En el pasillo, Sadiq siguió reteniendo a Shahid mientras los demás iban a ver lo que pasaba. Sadiq no se dio cuenta de lo cerca que tenía a Chili, ni sabía lo violento que solía ponerse. Le asestó un golpe con el canto de la mano antes de agarrarlo, darle un rodillazo en los cojones y arrojarlo a la calle. Cerrando la puerta, se limpió las manos en los pantalones.
– ¿Quién es el siguiente?
En el cuarto de estar, donde Deedee apagaba el fuego, Chili atrajo a Riaz hacia él con un violento empujón. Rodeándole el pecho con un brazo, le puso la navaja en la garganta.
– Largaos -ordenó a los demás-. Dejad a mi hermano o rebanaré el gaznate a este otro hermano.
Riaz tenía el rostro horriblemente contraído; parpadeaba como si todo se hubiera puesto inexplicablemente oscuro y la agonía hubiese empezado ya. Por lo demás, con la cabeza bien echada hacia atrás, se mantenía inmóvil, por miedo a que Chili le cortara sin querer.

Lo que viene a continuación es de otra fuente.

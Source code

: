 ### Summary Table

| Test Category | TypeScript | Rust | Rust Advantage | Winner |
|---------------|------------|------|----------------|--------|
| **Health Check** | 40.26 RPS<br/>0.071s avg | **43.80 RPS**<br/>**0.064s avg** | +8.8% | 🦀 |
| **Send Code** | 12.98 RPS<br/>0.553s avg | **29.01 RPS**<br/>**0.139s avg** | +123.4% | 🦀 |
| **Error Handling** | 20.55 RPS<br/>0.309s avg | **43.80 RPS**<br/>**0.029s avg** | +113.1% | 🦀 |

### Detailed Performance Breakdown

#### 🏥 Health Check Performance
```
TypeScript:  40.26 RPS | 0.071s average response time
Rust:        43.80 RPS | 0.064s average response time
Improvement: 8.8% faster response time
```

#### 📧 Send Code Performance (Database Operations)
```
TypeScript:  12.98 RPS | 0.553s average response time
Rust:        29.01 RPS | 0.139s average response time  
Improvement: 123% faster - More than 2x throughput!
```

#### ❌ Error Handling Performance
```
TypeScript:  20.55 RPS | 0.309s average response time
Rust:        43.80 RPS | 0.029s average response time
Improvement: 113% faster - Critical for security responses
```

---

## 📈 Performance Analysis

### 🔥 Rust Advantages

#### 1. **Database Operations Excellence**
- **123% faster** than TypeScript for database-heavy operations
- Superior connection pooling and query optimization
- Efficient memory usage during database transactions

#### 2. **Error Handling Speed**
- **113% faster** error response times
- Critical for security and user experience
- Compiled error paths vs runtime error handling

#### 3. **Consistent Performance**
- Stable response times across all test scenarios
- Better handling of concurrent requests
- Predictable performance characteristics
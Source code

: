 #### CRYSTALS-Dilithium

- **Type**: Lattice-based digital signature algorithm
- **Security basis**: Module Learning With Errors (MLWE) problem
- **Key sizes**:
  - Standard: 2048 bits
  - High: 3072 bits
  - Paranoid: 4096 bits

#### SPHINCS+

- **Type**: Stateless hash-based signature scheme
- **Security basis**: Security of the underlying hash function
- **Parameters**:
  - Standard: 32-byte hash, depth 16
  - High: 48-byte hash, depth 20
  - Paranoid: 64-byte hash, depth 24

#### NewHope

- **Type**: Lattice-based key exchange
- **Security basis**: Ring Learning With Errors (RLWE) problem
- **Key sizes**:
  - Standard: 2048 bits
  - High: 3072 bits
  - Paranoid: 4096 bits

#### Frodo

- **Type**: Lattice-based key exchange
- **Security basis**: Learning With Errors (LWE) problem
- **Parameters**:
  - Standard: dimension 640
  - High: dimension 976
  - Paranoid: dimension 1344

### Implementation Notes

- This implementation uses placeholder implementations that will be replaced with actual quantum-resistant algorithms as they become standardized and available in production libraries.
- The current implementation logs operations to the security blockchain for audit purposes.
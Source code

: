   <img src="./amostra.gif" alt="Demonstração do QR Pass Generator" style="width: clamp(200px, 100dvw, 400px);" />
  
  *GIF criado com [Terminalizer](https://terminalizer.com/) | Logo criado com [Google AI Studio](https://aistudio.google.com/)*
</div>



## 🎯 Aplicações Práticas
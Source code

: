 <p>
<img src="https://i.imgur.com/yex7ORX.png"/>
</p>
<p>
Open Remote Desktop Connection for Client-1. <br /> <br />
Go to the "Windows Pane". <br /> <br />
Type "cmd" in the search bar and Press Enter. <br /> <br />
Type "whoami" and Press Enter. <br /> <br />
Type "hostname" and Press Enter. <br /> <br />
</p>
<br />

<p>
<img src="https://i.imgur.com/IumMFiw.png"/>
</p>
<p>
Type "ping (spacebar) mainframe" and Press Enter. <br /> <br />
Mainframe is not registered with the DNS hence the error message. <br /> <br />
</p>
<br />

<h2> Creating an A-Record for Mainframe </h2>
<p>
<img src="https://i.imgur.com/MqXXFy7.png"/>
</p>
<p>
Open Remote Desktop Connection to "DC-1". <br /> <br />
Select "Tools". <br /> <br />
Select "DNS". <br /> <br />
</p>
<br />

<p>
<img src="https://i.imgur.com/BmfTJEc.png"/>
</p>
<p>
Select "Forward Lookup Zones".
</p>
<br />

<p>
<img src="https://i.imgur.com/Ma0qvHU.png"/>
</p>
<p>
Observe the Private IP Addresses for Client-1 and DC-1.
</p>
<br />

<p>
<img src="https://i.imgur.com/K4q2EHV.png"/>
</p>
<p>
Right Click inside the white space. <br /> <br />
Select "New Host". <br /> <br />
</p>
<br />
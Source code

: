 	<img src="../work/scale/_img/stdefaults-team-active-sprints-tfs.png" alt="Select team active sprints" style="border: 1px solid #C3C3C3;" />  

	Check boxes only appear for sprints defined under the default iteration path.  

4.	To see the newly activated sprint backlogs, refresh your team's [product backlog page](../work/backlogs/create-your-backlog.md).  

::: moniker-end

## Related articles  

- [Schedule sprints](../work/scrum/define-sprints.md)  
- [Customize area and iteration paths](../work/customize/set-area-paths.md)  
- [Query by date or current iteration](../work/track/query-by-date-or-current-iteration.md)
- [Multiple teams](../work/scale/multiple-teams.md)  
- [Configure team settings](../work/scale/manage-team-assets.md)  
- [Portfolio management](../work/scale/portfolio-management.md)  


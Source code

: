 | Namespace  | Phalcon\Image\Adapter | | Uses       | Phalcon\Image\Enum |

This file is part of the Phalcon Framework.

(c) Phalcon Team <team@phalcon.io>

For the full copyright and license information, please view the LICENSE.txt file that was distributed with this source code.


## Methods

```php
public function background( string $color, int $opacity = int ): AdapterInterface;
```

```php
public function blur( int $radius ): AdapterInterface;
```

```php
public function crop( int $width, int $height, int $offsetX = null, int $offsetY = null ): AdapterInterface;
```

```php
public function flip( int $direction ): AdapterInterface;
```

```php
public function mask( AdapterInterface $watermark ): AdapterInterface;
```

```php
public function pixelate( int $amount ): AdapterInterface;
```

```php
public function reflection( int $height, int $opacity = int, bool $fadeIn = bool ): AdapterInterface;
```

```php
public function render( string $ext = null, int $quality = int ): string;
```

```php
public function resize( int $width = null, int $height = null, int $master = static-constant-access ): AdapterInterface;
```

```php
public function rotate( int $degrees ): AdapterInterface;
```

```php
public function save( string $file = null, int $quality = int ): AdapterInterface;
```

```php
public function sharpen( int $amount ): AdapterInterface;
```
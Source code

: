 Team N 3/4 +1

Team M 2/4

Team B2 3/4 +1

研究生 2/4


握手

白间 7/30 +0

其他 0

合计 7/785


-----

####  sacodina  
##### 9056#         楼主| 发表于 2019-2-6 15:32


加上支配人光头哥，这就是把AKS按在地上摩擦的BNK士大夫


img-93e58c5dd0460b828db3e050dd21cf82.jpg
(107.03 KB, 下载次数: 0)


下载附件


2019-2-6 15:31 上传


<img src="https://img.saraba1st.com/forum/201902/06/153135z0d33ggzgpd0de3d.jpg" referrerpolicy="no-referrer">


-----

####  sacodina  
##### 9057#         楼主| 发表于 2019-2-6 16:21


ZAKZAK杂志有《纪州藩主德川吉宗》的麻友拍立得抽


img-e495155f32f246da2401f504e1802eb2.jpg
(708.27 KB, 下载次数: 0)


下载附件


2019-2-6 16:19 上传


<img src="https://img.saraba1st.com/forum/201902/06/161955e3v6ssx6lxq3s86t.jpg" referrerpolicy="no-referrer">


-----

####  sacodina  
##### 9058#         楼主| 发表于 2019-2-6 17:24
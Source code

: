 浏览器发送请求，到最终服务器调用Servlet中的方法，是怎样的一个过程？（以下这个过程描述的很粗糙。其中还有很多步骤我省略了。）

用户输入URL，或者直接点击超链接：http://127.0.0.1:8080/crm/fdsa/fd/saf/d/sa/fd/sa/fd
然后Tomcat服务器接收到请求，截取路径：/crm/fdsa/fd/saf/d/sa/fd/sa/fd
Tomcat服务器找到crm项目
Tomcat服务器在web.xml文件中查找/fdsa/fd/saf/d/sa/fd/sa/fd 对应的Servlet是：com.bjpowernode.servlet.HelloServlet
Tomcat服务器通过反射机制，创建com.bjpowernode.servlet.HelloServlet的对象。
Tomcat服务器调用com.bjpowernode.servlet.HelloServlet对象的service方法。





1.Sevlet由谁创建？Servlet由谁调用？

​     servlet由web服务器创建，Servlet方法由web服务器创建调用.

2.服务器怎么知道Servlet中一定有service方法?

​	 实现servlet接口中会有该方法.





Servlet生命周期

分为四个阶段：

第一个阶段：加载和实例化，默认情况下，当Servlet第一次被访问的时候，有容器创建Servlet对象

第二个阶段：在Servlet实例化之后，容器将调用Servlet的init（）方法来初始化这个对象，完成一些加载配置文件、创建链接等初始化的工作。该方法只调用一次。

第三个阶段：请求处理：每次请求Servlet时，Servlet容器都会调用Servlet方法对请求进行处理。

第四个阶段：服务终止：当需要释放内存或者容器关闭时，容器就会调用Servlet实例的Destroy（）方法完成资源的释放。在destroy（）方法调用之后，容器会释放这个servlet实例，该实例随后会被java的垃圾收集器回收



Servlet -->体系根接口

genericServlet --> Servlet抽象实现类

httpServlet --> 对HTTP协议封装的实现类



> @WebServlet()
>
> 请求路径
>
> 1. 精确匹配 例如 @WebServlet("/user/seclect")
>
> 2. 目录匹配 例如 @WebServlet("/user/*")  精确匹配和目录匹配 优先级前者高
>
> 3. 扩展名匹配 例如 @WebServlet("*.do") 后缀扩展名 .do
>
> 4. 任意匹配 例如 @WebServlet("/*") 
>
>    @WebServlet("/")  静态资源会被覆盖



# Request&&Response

– Marchaos, marchaos -murmuró a los otros, moviendo apenas los labios.
– ¡Suéltalo! -gritó Chad- ¡O te la ganas!
Chili soltó una carcajada. Chad dio un valiente paso hacia delante. Sin vacilar, Chili rozó a Riaz con la navaja. Brotó un hilo de sangre. Riaz se llevó a la garganta un dedo manchado de tinta y se quedó mirando fijamente la sangre. Para Chad aquello era insufrible, pero se contuvo.
– ¡Y quítate esa puñetera camisa! -ordenó Chili a Riaz-. No sé cómo la has conseguido, tío, pero quiero que me la devuelvas. ¿Niegas que es mía?
– ¿Cómo…? -preguntó Riaz, mirando a Chad.
– Es suya -rezongó Chad, abatido.
– Bien hecho, Chad -murmuró Hat.
Riaz se vio obligado a quitarse la chaqueta y entregársela a Hat. Luego, mirando incrédulamente a los demás, empezó a desabrocharse la camisa.
– ¡Deprisa! -le urgió Chili.
Por fin se la quitó; tenía un torso pálido y huesudo. No tuvo más remedio que ponerse la chaqueta sobre el pecho desnudo.
– ¡Marchaos!
Chad se mostró reacio a moverse.
– ¡Lárgate, gordo! -le ordenó Chili-. ¡Luego soltaré a éste!
– ¡Somos centenares, cientos de miles! -gritó Chad, agitando los brazos al salir de la habitación.
– ¡Traédmelos! -bramó Chili.
Una vez que hubieron salido todos, Chili arrojó a Riaz al jardín delantero, lanzando la cartera a continuación.